Sua madre però gli fece cenno di fermarsi e questo per Louis voleva dire una delle sue tante zie che non vedeva l’ora di parlare con il suo nipotino. Tutti i suoi parenti francesi avevano una straordinaria tendenza ad immaginarlo come un poppante e trattarlo come tale. D’altronde, l’ultima volta che lo avevano visto avrà avuto una decina d’anni.

Si rassegnò ad attendere pensando a qualche frase con cui stupire il suo interlocutore. Forse poteva cominciare a raccontare la serata precedente per poi sfumare negli litri di alcolici bevuti. Avrebbero smesso di aspettarsi un decenne, magari.

“Nicholas” disse sua madre passandogli il telefono.

Già, la mamma parlava francese anche con lui, pensò Louis molto più felice.

“Andiamo in un bar stasera?” Esordì l’altro non appena ebbe sentito la sua voce.

“Saresti la mia anima gemella se io fossi gay.

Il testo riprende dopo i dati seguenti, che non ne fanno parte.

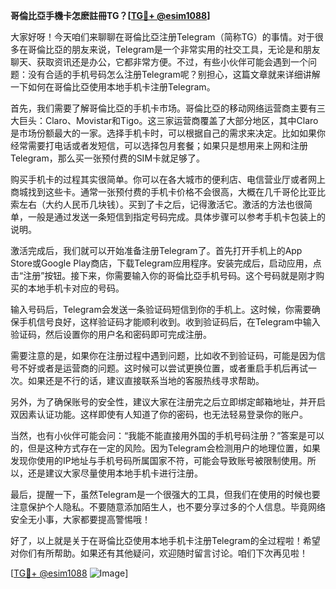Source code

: **哥倫比亞手機卡怎麽註冊TG？[[TG💪+ @esim1088](https://t.me/s/esim1088)]**

大家好呀！今天咱们来聊聊在哥倫比亞注册Telegram（简称TG）的事情。对于很多在哥倫比亞的朋友来说，Telegram是一个非常实用的社交工具，无论是和朋友聊天、获取资讯还是办公，它都非常方便。不过，有些小伙伴可能会遇到一个问题：没有合适的手机号码怎么注册Telegram呢？别担心，这篇文章就来详细讲解一下如何在哥倫比亞使用本地手机卡注册Telegram。

首先，我们需要了解哥倫比亞的手机卡市场。哥倫比亞的移动网络运营商主要有三大巨头：Claro、Movistar和Tigo。这三家运营商覆盖了大部分地区，其中Claro是市场份额最大的一家。选择手机卡时，可以根据自己的需求来决定。比如如果你经常需要打电话或者发短信，可以选择包月套餐；如果只是想用来上网和注册Telegram，那么买一张预付费的SIM卡就足够了。

购买手机卡的过程其实很简单。你可以在各大城市的便利店、电信营业厅或者网上商城找到这些卡。通常一张预付费的手机卡价格不会很高，大概在几千哥伦比亚比索左右（大约人民币几块钱）。买到了卡之后，记得激活它。激活的方法也很简单，一般是通过发送一条短信到指定号码完成。具体步骤可以参考手机卡包装上的说明。

激活完成后，我们就可以开始准备注册Telegram了。首先打开手机上的App Store或Google Play商店，下载Telegram应用程序。安装完成后，启动应用，点击“注册”按钮。接下来，你需要输入你的哥倫比亞手机号码。这个号码就是刚才购买的本地手机卡对应的号码。

输入号码后，Telegram会发送一条验证码短信到你的手机上。这时候，你需要确保手机信号良好，这样验证码才能顺利收到。收到验证码后，在Telegram中输入验证码，然后设置你的用户名和密码即可完成注册。

需要注意的是，如果你在注册过程中遇到问题，比如收不到验证码，可能是因为信号不好或者是运营商的问题。这时候可以尝试更换位置，或者重启手机后再试一次。如果还是不行的话，建议直接联系当地的客服热线寻求帮助。

另外，为了确保账号的安全性，建议大家在注册完之后立即绑定邮箱地址，并开启双因素认证功能。这样即使有人知道了你的密码，也无法轻易登录你的账户。

当然，也有小伙伴可能会问：“我能不能直接用外国的手机号码注册？”答案是可以的，但是这种方式存在一定的风险。因为Telegram会检测用户的地理位置，如果发现你使用的IP地址与手机号码所属国家不符，可能会导致账号被限制使用。所以，还是建议大家尽量使用本地手机卡进行注册。

最后，提醒一下，虽然Telegram是一个很强大的工具，但我们在使用的时候也要注意保护个人隐私。不要随意添加陌生人，也不要分享过多的个人信息。毕竟网络安全无小事，大家都要提高警惕哦！

好了，以上就是关于在哥倫比亞使用本地手机卡注册Telegram的全过程啦！希望对你们有所帮助。如果还有其他疑问，欢迎随时留言讨论。咱们下次再见啦！

[[TG💪+ @esim1088](https://t.me/s/esim1088) ![Image](https://i.postimg.cc/4NQfJmqS/Snipaste-2025-05-13-00-14-12.png)]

Mi sgancio dalla famiglia e arrivo a casa tua” lo rassicurò buttando giù il telefono dopo un biascicato assenso.

Dopo mezz’oretta Louis, in sella al suo Monster Ducati rosso fiammante, già strombazzava sotto casa di Nick.

Il ragazzo uscì di casa con già in testa il casco. Ma da quando Nick per andare al bar metteva il casco, con il rischio di dimenticarlo ovunque? Dopo aver tirato fuori la moto dalla rimessa, l’amico gli fece cenno di partire. Louis avrebbe dovuto anche scegliere il locale e optò per il più vicino. Perché prima o poi Nick sarebbe dovuto tornare a casa per posare quel maledetto elmetto.

Arrivati nel piccolo parcheggio, un’occhiata gli rese subito abbastanza chiaro perché avesse deciso di coprirsi la testa. “Di cosa ti sei fatto? E soprattutto, perché non mi hai chiamato?” chiese subito alludendo agli occhi rossi.

“Perché avevo bisogno di stare da solo” fece Nick trascinandosi nel pub.

“Ma in compagnia è più divertente” Louis non era disposto a demordere.

“Non mi sono fatto di nulla” chiarì Nick stufo del gioco “solo sigarette. Ho pianto”.

“Perché ti mancava della buona materia prima. Potevi chiamarmi: lo sai che conosco la gente adatta”.

Nick sorrise, fissando il bancone. “È un po’ più grave di questo” puntualizzò dopo aver ordinato da bere.

Il sorriso che aveva sfoderato era amaro e Louis era abbastanza bravo da capire quando non andava più ignorato “Qual è il problema?”

“Credo che dovrete cercarvi un altro bassista”.

Louis aprì la bocca e poi la richiuse. Si decise infine ad esclamare “dove vuoi andare?” facendo voltare mezzo locale con il suo tono.

Nick rimase calmo finché tutti gli avventori non ebbero ripreso le loro conversazioni e poi tirò un grande sospiro. Louis aveva sempre più la sensazione che l’amico stesse parlando di qualcosa di serio, anche perché non poteva essere una motivazione banale a spingerlo a una scelta simile.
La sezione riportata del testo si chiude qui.